● **Task instructions**
Leaving every picture out, please return exactly the lines from the top of the material below through the line with "direktorioa bilatuko du.", both included.
-- Dataset entries follows --
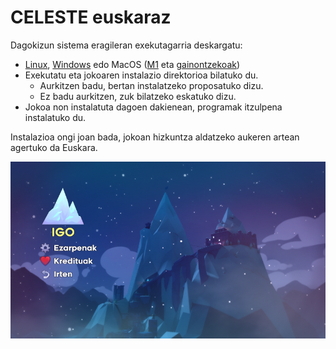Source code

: # CELESTE euskaraz

Dagokizun sistema eragileran exekutagarria deskargatu:

* [Linux](./instalatzailea/celeste_euskaraz_linux), [Windows](./instalatzailea/celeste_euskaraz.exe) edo MacOS ([M1](./instalatzailea/celeste_euskaraz_macos_m1) eta [gainontzekoak](./instalatzailea/celeste_euskaraz_macos))
* Exekutatu eta jokoaren instalazio direktorioa bilatuko du.
  * Aurkitzen badu, bertan instalatzeko proposatuko dizu.
  * Ez badu aurkitzen, zuk bilatzeko eskatuko dizu.
* Jokoa non instalatuta dagoen dakienean, programak itzulpena instalatuko du.

Instalazioa ongi joan bada, jokoan hizkuntza aldatzeko aukeren artean agertuko da Euskara.

![](irudiak/menua.png)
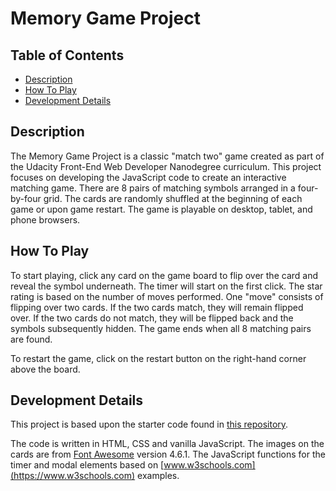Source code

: # Memory Game Project

## Table of Contents

* [Description](#description)
* [How To Play](#how-to-play)
* [Development Details](#development-details)

## Description

The Memory Game Project is a classic "match two" game created as part of the Udacity Front-End Web Developer Nanodegree curriculum.  This project focuses on developing the JavaScript code to create an interactive matching game.  There are 8 pairs of matching symbols arranged in a four-by-four grid.  The cards are randomly shuffled at the beginning of each game or upon game restart.  The game is playable on desktop, tablet, and phone browsers.

## How To Play

To start playing, click any card on the game board to flip over the card and reveal the symbol underneath.  The timer will start on the first click.  The star rating is based on the number of moves performed.  One "move" consists of flipping over two cards.  If the two cards match, they will remain flipped over.  If the two cards do not match, they will be flipped back and the symbols subsequently hidden.  The game ends when all 8 matching pairs are found.

To restart the game, click on the restart button on the right-hand corner above the board.

## Development Details

This project is based upon the starter code found in [this repository](https://github.com/udacity/fend-project-memory-game).

The code is written in HTML, CSS and vanilla JavaScript.  The images on the cards are from [Font Awesome](https://fontawesome.com/) version 4.6.1.  The JavaScript functions for the timer and modal elements based on [www.w3schools.com](https://www.w3schools.com) examples.
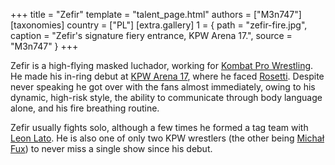 +++
title = "Zefir"
template = "talent_page.html"
authors = ["M3n747"]
[taxonomies]
country = ["PL"]
[extra.gallery]
1 = { path = "zefir-fire.jpg", caption = "Zefir's signature fiery entrance, KPW Arena 17.", source = "M3n747" }
+++

Zefir is a high-flying masked luchador, working for [Kombat Pro Wrestling](@/o/kpw.md).
He made his in-ring debut at [KPW Arena 17](@/e/kpw/2021-08-21-kpw-arena-17-odrodzenie.md), where he faced [Rosetti](@/w/rosetti.md).
Despite never speaking he got over with the fans almost immediately, owing to his dynamic, high-risk style, the ability to communicate through body language alone, and his fire breathing routine.

Zefir usually fights solo, although a few times he formed a tag team with [Leon Lato](@/w/leon-lato.md).
He is also one of only two KPW wrestlers (the other being [Michał Fux](@/w/michal-fux.md)) to never miss a single show since his debut.
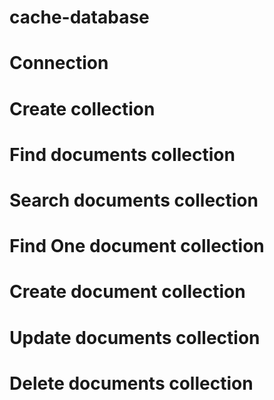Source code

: # cache-database

# Connection

# Create collection

# Find documents collection

# Search documents collection

# Find One document collection

# Create document collection

# Update documents collection

# Delete documents collection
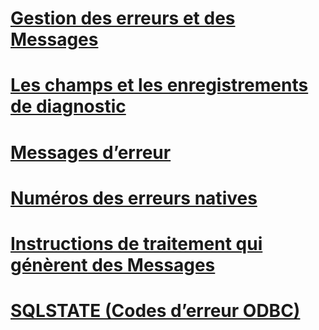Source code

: # [Gestion des erreurs et des Messages](handling-errors-and-messages.md)
# [Les champs et les enregistrements de diagnostic](diagnostic-records-and-fields.md)
# [Messages d’erreur](error-messages.md)
# [Numéros des erreurs natives](native-error-numbers.md)
# [Instructions de traitement qui génèrent des Messages](processing-statements-that-generate-messages.md)
# [SQLSTATE (Codes d’erreur ODBC)](sqlstate-odbc-error-codes.md)
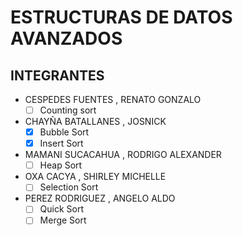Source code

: # ESTRUCTURAS DE DATOS AVANZADOS
## INTEGRANTES
* CESPEDES FUENTES , RENATO GONZALO
  - [ ] Counting sort
* CHAYÑA BATALLANES , JOSNICK
  - [x] Bubble Sort
  - [x] Insert Sort
* MAMANI SUCACAHUA , RODRIGO ALEXANDER
  - [ ] Heap Sort
* OXA CACYA , SHIRLEY MICHELLE
  - [ ] Selection Sort
* PEREZ RODRIGUEZ , ANGELO ALDO
  - [ ] Quick Sort
  - [ ] Merge Sort
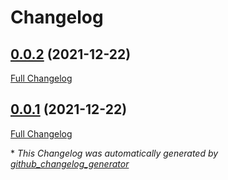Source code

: # Changelog

## [0.0.2](https://github.com/T-Systems-MMS/terraform-azurerm-frontdoor/tree/0.0.2) (2021-12-22)

[Full Changelog](https://github.com/T-Systems-MMS/terraform-azurerm-frontdoor/compare/0.0.1...0.0.2)

## [0.0.1](https://github.com/T-Systems-MMS/terraform-azurerm-frontdoor/tree/0.0.1) (2021-12-22)

[Full Changelog](https://github.com/T-Systems-MMS/terraform-azurerm-frontdoor/compare/a6212ce3a8c9ab830b6b9b4afe4e47cba444958f...0.0.1)



\* *This Changelog was automatically generated by [github_changelog_generator](https://github.com/github-changelog-generator/github-changelog-generator)*
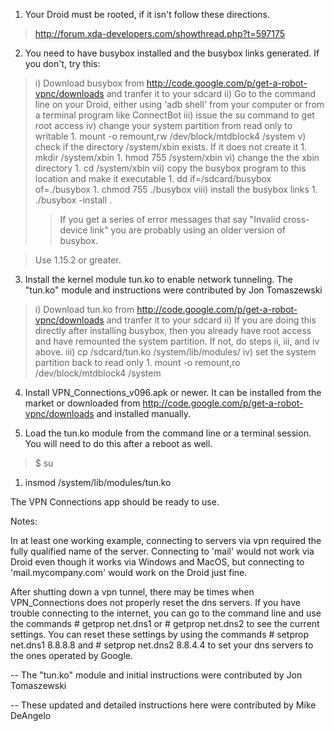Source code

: 1. Your Droid must be rooted, if it isn't follow these directions.

> http://forum.xda-developers.com/showthread.php?t=597175

2. You need to have busybox installed and the busybox links generated.
If you don't, try this:

> i)  Download busybox from
http://code.google.com/p/get-a-robot-vpnc/downloads and tranfer it to
your sdcard
> ii)  Go to the command line on your Droid, either using 'adb
shell' from your computer or from a terminal program like ConnectBot
> iii)  issue the su command to get root access
> iv)  change your system partition from read only to writable
    1. mount -o remount,rw /dev/block/mtdblock4 /system
> v)  check if the directory /system/xbin exists.  If it does not create it
    1. mkdir /system/xbin
    1. hmod 755 /system/xbin
> vi) change the the xbin directory
    1. cd /system/xbin
> vii) copy the busybox program to this location and make it executable
    1. dd if=/sdcard/busybox of=./busybox
    1. chmod 755 ./busybox
> viii)  install the busybox links
    1. ./busybox -install .
> > If you get a series of error messages that say "Invalid
cross-device link" you are probably using an older version of busybox.

> Use 1.15.2 or greater.

3. Install the kernel module tun.ko to enable network tunneling.  The
"tun.ko" module and instructions were contributed by Jon Tomaszewski

> i)  Download tun.ko from
http://code.google.com/p/get-a-robot-vpnc/downloads and tranfer it to
your sdcard
> ii)  If you are doing this directly after installing busybox, then
you already have root access and have remounted the system partition.
If not, do steps ii, iii, and iv above.
> iii)  cp /sdcard/tun.ko /system/lib/modules/
> iv)  set the system partition back to read only
    1. mount -o remount,ro /dev/block/mtdblock4 /system

4. Install VPN\_Connections\_v096.apk or newer.  It can be installed
from the market or downloaded from
http://code.google.com/p/get-a-robot-vpnc/downloads and installed
manually.

5.  Load the tun.ko module from the command line or a terminal
session.  You will need to do this after a reboot as well.
> $ su
  1. insmod /system/lib/modules/tun.ko

The VPN Connections app should be ready to use.

Notes:

In at least one working example, connecting to servers via vpn
required the fully qualified name of the server.  Connecting to 'mail'
would not work via Droid even though it works via Windows and MacOS,
but connecting to 'mail.mycompany.com' would work on the Droid just
fine.

After shutting down a vpn tunnel, there may be times when
VPN\_Connections does not properly reset the dns servers.  If you have trouble
connecting to the internet, you can go to the command line and use the
commands # getprop net.dns1 or # getprop net.dns2 to see the current
settings.  You can reset these settings by using the commands #
setprop net.dns1 8.8.8.8 and # setprop net.dns2 8.8.4.4 to set your
dns servers to the ones operated by Google.

-- The "tun.ko" module and initial instructions were contributed by Jon Tomaszewski

-- These updated and detailed instructions here were contributed by Mike DeAngelo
-- Dataset entries concluded --
● **Exercise response**
Source code

: # CELESTE euskaraz

Dagokizun sistema eragileran exekutagarria deskargatu:

* [Linux](./instalatzailea/celeste_euskaraz_linux), [Windows](./instalatzailea/celeste_euskaraz.exe) edo MacOS ([M1](./instalatzailea/celeste_euskaraz_macos_m1) eta [gainontzekoak](./instalatzailea/celeste_euskaraz_macos))
* Exekutatu eta jokoaren instalazio direktorioa bilatuko du.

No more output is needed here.